RECORDED INFORMATION START

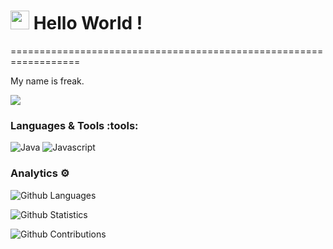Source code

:
<h1><img src="https://emojis.slackmojis.com/emojis/images/1531849430/4246/blob-sunglasses.gif?1531849430" width="30"/> Hello World ! </h1>
==================================================================


My name is freak. 

![](http://estruyf-github.azurewebsites.net/api/VisitorHit?user=unfreak&repo=unfreak&countColorcountColor)

### Languages & Tools :tools:  
![Java](https://img.shields.io/badge/-Java-05122A?style=flat&color=green)&nbsp;![Javascript](https://img.shields.io/badge/-Javascript-05122A?style=flat&color=green)&nbsp;

### Analytics :gear:

![Github Languages](https://github-readme-stats.vercel.app/api/top-langs/?username=Rezve&layout=compact&count_private=true)

![Github Statistics](https://github-readme-stats.vercel.app/api/?username=unfreak&count_private=true&show_icons=true)

![Github Contributions](https://github-readme-streak-stats.herokuapp.com/?user=unfreak&hide_border=true)
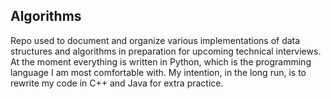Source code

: ## Algorithms ##

Repo used to document and organize various implementations of data structures and algorithms in preparation 
for upcoming technical interviews. At the moment everything is written in Python, which is the programming language
I am most comfortable with. My intention, in the long run, is to rewrite my code in C++ and Java for extra practice.

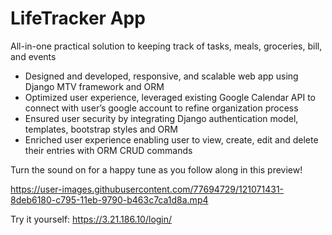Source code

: # LifeTracker App

All-in-one practical solution to keeping track of tasks, meals, groceries, bill, and events

 - Designed and developed, responsive, and scalable web app using Django MTV framework and ORM
 - Optimized user experience, leveraged existing Google Calendar API to connect with user’s google account to refine organization process
 - Ensured user security by integrating Django authentication model, templates, bootstrap styles and ORM
 - Enriched user experience enabling user to view, create, edit and delete their entries with ORM CRUD commands

Turn the sound on for a happy tune as you follow along in this preview!

https://user-images.githubusercontent.com/77694729/121071431-8deb6180-c795-11eb-9790-b463c7ca1d8a.mp4


Try it yourself: https://3.21.186.10/login/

RECORDED INFORMATION END

* ASSIGNMENT: The response must restate each line of the material above exactly and contain no images.

* COMPLETED EXERCISE:
Source code

:
<h1><img src="https://emojis.slackmojis.com/emojis/images/1531849430/4246/blob-sunglasses.gif?1531849430" width="30"/> Hello World ! </h1>
==================================================================


My name is freak. 

![](http://estruyf-github.azurewebsites.net/api/VisitorHit?user=unfreak&repo=unfreak&countColorcountColor)

### Languages & Tools :tools:  
![Java](https://img.shields.io/badge/-Java-05122A?style=flat&color=green)&nbsp;![Javascript](https://img.shields.io/badge/-Javascript-05122A?style=flat&color=green)&nbsp;

### Analytics :gear:

![Github Languages](https://github-readme-stats.vercel.app/api/top-langs/?username=Rezve&layout=compact&count_private=true)

![Github Statistics](https://github-readme-stats.vercel.app/api/?username=unfreak&count_private=true&show_icons=true)

![Github Contributions](https://github-readme-streak-stats.herokuapp.com/?user=unfreak&hide_border=true)
Source code

: ## Algorithms ##

Repo used to document and organize various implementations of data structures and algorithms in preparation 
for upcoming technical interviews. At the moment everything is written in Python, which is the programming language
I am most comfortable with. My intention, in the long run, is to rewrite my code in C++ and Java for extra practice.

Source code

: # LifeTracker App

All-in-one practical solution to keeping track of tasks, meals, groceries, bill, and events

 - Designed and developed, responsive, and scalable web app using Django MTV framework and ORM
 - Optimized user experience, leveraged existing Google Calendar API to connect with user’s google account to refine organization process
 - Ensured user security by integrating Django authentication model, templates, bootstrap styles and ORM
 - Enriched user experience enabling user to view, create, edit and delete their entries with ORM CRUD commands

Turn the sound on for a happy tune as you follow along in this preview!

https://user-images.githubusercontent.com/77694729/121071431-8deb6180-c795-11eb-9790-b463c7ca1d8a.mp4


Try it yourself: https://3.21.186.10/login/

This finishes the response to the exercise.